Publié le Mardi 3 mai 2011 à 11h58.

Nationalistes hindous et verdict de Godhra

En Inde, deux évènements récents ont mis les projecteurs sur le rôle des nationalistes hindous dans des attentats de 2006 et 2007 et dans les émeutes communautaires de 2002.

En décembre 2010, Swami Aseemanand, membre d’une organisation nationaliste hindoue, le RSS1 (Rashtriya Swayamsevak Sangh), vient de confirmer l’implication de son groupe dans des attentats à la bombe. Les attentats commis en 2006 et 2007 avaient été attribués à des organisations musulmanes extrémistes. Sa confession recueillie par un juge prouve l’existence d’un réseau terroriste hindou.

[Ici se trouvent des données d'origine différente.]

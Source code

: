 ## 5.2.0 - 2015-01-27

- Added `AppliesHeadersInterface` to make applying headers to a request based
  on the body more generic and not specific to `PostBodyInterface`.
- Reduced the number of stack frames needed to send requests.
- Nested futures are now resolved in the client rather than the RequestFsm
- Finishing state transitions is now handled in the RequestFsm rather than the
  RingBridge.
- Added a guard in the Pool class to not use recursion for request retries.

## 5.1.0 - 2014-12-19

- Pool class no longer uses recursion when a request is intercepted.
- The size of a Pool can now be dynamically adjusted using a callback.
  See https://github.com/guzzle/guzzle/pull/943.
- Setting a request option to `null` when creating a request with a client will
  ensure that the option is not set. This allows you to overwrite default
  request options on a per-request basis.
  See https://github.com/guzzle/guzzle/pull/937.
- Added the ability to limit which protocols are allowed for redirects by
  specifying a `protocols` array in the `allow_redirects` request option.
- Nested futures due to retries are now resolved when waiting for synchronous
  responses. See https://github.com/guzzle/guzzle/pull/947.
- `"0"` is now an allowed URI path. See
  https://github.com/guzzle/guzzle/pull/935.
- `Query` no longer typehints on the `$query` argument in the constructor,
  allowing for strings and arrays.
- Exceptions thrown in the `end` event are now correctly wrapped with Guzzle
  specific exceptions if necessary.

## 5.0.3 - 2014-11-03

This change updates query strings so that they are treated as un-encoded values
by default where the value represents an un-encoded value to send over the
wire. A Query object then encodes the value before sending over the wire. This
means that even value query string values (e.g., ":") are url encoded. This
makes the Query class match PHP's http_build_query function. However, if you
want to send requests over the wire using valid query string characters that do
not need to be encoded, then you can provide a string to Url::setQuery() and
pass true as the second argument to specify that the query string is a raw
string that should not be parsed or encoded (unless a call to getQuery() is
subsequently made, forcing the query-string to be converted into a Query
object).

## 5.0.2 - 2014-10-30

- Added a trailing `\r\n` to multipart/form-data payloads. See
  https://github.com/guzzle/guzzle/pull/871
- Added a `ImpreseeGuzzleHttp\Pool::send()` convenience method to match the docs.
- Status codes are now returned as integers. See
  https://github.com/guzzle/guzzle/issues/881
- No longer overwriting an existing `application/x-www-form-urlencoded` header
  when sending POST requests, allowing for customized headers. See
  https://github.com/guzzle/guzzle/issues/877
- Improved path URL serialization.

Le 22 février 2011, neuf ans après, le jugement concernant le carnage de Godhra a été rendu. 31 musulmans ont été jugés coupables de complot et de meurtres après que 59 passagers hindous ont péri lors de l'incendie d’une voiture d’un train fin février 2002 dans l’État du Gujarat. Cet évènement avait été le démarrage de violences dans lesquelles sont morts plus de 2000 musulmans. Alors que le BJP2 (Bharatiya Janata Party), était au pouvoir, ces violences ont eu une ampleur exceptionnelle: loin des émeutes communautaires traditionnelles et proches du pogrom organisé avec la complicité de l’État régional. Aujourd’hui, le verdict concerne le premier acte anti-hindou, mais pas le rôle du BJP et de son premier ministre pour avoir encouragé les émeutes antimusulmanes qui ont suivi en ordonnant à la police de ne pas intervenir.

Les liens entre les deux organisations nationalistes hindoues.

Le BJP et le RSS ont des liens idéologiques et des liens personnels étroits malgré une séparation organisationnelle et d’objectifs.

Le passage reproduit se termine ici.